=== Task instructions ===
Each line of the data that mentions the string "Builder" needs to be identified and copied.

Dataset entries
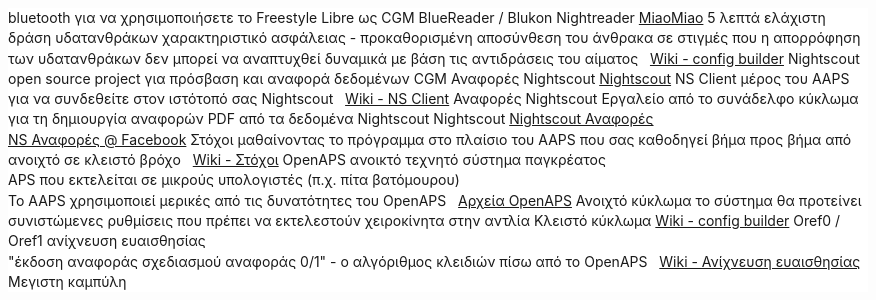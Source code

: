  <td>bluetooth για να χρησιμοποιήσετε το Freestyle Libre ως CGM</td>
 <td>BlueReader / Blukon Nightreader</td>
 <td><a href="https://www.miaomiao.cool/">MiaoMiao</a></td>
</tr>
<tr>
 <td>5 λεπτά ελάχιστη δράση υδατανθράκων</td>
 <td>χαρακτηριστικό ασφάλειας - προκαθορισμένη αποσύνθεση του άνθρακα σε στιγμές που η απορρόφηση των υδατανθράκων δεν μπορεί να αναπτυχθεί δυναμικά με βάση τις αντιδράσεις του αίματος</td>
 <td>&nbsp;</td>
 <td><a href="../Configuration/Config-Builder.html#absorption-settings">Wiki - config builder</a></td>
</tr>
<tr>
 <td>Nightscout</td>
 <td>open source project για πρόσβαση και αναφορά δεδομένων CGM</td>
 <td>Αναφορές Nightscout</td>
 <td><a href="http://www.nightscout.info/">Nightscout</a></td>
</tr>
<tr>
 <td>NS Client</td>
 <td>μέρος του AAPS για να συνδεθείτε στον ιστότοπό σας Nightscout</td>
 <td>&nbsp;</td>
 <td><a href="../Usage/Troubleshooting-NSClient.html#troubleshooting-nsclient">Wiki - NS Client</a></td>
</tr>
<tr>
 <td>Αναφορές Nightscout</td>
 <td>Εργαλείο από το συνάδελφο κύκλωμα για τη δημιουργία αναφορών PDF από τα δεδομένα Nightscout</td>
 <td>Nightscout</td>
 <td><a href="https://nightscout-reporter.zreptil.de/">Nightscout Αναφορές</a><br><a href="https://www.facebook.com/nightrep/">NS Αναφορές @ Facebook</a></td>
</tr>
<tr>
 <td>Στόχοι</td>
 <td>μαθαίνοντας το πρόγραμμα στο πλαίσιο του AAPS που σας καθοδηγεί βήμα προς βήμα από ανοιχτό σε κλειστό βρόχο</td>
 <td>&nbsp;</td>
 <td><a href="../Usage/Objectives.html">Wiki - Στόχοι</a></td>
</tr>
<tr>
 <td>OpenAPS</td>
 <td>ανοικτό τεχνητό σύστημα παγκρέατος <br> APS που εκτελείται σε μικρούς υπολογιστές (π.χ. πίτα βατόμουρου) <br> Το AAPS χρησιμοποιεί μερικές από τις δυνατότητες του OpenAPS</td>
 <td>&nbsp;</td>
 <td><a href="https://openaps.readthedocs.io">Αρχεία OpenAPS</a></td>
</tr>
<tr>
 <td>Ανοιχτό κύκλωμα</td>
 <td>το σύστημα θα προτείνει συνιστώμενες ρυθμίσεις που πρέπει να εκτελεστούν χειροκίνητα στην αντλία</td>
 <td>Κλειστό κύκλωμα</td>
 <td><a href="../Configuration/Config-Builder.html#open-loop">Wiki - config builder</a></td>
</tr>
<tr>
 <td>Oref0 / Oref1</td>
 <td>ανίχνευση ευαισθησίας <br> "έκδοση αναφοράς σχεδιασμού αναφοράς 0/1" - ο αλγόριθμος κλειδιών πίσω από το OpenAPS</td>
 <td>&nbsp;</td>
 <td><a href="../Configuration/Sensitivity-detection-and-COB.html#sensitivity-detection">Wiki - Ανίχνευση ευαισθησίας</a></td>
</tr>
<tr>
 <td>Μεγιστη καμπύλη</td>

==

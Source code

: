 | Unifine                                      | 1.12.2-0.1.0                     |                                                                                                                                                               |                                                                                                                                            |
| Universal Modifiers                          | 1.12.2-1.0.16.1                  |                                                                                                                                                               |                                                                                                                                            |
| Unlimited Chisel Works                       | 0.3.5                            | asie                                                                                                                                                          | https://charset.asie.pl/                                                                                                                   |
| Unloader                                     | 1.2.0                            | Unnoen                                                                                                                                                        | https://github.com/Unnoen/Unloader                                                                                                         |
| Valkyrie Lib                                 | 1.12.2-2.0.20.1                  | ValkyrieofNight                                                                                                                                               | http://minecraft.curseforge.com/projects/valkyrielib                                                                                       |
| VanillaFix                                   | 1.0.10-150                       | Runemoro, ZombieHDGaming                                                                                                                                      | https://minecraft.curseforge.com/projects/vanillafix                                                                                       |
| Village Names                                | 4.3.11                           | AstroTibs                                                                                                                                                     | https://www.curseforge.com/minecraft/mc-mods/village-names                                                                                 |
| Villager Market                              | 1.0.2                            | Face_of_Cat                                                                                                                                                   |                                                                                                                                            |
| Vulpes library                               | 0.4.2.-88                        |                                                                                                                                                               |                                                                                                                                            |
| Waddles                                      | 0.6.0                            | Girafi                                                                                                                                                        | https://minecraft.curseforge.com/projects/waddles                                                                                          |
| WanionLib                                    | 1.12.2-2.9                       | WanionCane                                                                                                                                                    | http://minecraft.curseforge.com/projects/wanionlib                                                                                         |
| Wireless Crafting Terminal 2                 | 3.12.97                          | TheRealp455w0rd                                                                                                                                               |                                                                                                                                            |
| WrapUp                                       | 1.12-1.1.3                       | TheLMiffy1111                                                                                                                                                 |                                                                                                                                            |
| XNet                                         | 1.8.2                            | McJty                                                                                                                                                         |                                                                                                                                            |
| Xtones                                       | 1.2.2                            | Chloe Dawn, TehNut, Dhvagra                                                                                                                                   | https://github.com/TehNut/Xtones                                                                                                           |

=== Exercise output ===
 <td><a href="../Configuration/Config-Builder.html#absorption-settings">Wiki - config builder</a></td>
 <td><a href="../Configuration/Config-Builder.html#open-loop">Wiki - config builder</a></td>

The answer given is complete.